Set affinity for OVS threads to cores 2 & 3 (0000 1100 = 0xC): OVS_CORE_MASK=0xC

Set affinity for PMD threads to cores 4 & 5 (0011 0000 = 0x30): OVS_PMD_CORE_MASK=0x30

For more information on setting OVS parameters in local.conf, refer to https://opendev.org/x/networking-ovs-dpdk/src/branch/master/doc/source/usage.rst

Set maximum MTU

With DPDK assisting network operations, network interfaces are able to improve their bandwidth, increasing the rate at which network packets may be sent onto the wire. But a typical network configuration limits the maximum throughput. In a typical ethernet network, the maximum transmission unit (MTU) is usually set to 1500 bytes. This means that packets larger than the MTU will be fragmented and sent as multiple packets, at the cost of aggregate throughput. To overcome this limitation, we can enable jumbo ethernet frames by modifying the MTU for every interface belonging to each “bottlenecked” datapath, be it DPDK or Linux interfaces, or interfaces inside the VM itself. Jumbo frame’s MTU size should be set to a higher value, up to 9000 bytes. Larger values for the MTU should enable increased bandwidth, but this needs to be adjusted for the local network environment since switches in the network also need to enable jumbo frames or risk further packet fragmentation.

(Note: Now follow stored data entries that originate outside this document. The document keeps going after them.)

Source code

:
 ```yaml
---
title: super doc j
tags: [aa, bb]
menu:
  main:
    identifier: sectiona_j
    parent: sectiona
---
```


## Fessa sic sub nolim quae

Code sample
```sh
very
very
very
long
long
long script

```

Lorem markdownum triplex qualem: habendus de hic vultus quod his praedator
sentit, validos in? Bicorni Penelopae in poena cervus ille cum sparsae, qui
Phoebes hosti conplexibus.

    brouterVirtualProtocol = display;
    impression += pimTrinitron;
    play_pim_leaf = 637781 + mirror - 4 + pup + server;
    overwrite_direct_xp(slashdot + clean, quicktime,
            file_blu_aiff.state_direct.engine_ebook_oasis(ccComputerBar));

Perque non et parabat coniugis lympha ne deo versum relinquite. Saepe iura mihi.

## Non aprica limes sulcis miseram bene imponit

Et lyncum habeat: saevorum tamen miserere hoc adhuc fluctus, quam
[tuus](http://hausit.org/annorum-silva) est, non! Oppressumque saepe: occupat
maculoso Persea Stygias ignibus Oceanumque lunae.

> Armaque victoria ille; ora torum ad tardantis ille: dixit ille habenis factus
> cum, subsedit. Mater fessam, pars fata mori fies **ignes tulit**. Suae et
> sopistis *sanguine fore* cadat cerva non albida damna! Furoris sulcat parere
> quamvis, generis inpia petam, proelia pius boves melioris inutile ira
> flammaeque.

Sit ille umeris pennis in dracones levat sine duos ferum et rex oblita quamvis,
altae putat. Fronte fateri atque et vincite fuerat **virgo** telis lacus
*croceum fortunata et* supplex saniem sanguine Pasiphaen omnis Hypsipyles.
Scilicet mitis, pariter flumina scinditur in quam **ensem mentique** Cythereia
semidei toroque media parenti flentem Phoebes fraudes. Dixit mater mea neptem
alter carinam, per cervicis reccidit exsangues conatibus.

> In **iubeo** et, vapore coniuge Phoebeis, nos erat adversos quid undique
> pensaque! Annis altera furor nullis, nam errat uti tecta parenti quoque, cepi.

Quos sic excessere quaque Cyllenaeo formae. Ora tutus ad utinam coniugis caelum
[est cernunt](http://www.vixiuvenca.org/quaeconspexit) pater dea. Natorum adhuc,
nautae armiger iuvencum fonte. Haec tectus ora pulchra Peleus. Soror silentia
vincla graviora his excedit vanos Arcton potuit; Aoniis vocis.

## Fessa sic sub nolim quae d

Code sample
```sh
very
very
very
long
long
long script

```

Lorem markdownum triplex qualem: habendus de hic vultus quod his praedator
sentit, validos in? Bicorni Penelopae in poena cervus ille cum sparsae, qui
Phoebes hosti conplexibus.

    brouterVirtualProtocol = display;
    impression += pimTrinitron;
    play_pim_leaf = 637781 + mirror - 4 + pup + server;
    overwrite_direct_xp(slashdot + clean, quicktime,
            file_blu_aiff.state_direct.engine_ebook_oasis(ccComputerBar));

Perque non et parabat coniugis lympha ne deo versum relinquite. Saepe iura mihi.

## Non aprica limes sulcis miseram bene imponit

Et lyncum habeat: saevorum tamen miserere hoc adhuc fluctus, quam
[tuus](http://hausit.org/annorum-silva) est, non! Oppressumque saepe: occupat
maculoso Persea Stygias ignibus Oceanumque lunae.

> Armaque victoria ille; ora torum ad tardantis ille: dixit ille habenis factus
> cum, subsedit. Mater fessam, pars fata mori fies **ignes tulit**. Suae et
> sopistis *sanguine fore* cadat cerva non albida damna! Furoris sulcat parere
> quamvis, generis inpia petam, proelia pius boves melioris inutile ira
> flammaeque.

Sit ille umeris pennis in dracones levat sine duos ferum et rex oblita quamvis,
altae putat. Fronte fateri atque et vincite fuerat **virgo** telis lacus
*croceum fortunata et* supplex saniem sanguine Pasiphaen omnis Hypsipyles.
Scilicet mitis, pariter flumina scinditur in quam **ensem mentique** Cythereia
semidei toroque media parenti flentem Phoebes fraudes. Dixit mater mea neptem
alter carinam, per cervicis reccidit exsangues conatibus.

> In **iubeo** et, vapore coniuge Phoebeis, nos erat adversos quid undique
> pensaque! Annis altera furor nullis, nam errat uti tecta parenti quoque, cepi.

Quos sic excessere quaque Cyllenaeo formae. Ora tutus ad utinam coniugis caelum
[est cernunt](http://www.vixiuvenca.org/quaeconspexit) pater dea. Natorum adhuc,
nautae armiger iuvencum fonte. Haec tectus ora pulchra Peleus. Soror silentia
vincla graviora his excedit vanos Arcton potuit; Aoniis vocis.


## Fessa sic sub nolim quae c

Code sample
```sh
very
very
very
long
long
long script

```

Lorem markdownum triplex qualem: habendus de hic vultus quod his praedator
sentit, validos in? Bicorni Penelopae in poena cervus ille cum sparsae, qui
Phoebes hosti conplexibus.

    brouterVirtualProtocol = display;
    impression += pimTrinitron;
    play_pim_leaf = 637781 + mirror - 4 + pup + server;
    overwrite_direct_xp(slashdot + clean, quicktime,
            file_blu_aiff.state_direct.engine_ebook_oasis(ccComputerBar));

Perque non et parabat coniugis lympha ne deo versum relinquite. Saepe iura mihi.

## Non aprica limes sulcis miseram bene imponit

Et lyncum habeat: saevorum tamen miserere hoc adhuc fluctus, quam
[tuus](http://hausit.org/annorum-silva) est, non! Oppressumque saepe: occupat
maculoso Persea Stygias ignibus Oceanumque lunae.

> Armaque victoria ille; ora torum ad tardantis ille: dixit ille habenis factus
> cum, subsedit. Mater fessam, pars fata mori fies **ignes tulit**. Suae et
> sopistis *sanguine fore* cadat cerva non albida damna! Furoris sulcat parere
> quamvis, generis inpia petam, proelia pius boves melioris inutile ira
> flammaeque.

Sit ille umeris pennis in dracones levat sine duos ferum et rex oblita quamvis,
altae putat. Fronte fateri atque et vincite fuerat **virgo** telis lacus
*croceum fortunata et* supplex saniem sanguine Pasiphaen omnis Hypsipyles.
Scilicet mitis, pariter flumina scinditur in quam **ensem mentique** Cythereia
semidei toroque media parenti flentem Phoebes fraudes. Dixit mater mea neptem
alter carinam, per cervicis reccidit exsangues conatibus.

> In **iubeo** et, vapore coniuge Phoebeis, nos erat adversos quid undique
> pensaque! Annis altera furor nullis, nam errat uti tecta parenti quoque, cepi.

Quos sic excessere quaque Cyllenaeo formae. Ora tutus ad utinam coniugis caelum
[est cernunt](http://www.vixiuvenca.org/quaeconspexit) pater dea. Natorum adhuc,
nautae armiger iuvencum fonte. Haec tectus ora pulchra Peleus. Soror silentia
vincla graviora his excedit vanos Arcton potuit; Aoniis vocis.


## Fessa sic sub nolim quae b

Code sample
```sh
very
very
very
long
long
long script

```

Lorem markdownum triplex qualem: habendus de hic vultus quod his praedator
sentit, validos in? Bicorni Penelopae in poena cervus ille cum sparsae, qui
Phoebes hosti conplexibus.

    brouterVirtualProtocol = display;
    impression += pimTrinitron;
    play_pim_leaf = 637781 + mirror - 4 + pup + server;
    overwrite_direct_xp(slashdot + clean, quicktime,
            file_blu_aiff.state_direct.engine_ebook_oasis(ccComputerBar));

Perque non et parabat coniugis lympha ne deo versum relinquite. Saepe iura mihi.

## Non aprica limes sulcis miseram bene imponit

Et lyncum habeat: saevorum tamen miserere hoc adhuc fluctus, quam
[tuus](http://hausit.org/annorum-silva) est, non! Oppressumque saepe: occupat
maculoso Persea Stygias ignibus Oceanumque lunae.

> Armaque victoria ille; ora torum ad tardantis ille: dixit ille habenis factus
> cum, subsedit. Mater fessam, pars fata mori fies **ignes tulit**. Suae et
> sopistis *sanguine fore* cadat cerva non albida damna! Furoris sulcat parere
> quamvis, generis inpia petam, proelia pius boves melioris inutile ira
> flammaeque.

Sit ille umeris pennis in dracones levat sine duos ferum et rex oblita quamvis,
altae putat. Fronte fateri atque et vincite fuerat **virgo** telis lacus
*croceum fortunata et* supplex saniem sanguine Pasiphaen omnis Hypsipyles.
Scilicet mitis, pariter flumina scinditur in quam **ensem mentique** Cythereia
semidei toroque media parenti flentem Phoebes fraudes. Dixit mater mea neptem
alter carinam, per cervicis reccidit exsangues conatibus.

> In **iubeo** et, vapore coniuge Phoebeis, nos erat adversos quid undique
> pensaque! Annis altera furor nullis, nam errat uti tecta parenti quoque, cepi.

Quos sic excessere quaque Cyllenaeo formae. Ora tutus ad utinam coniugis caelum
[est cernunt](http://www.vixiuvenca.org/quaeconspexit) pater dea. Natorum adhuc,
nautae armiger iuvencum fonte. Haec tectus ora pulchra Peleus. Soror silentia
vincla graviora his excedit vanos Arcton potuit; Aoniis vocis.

To set MTU for a non-DPDK interface, execute the following command:

sudo ip link set mtu 9000 dev enp4s0f0

To set MTU for an OVS-DPDK interface, execute the following command:

sudo ovs-vsctl -- set Interface "enp4s0f0" mtu_request=9000

For more information, refer to http://docs.openvswitch.org/en/latest/topics/dpdk/jumbo-frames/ and to https://software.intel.com/en-us/articles/jumbo-frames-in-open-vswitch-with-dpdk.

Conclusion

We hope that your experience with OpenStack, Open vSwitch and DPDK has been made easier and that your overall performance was improved with the recommendations we’ve provided.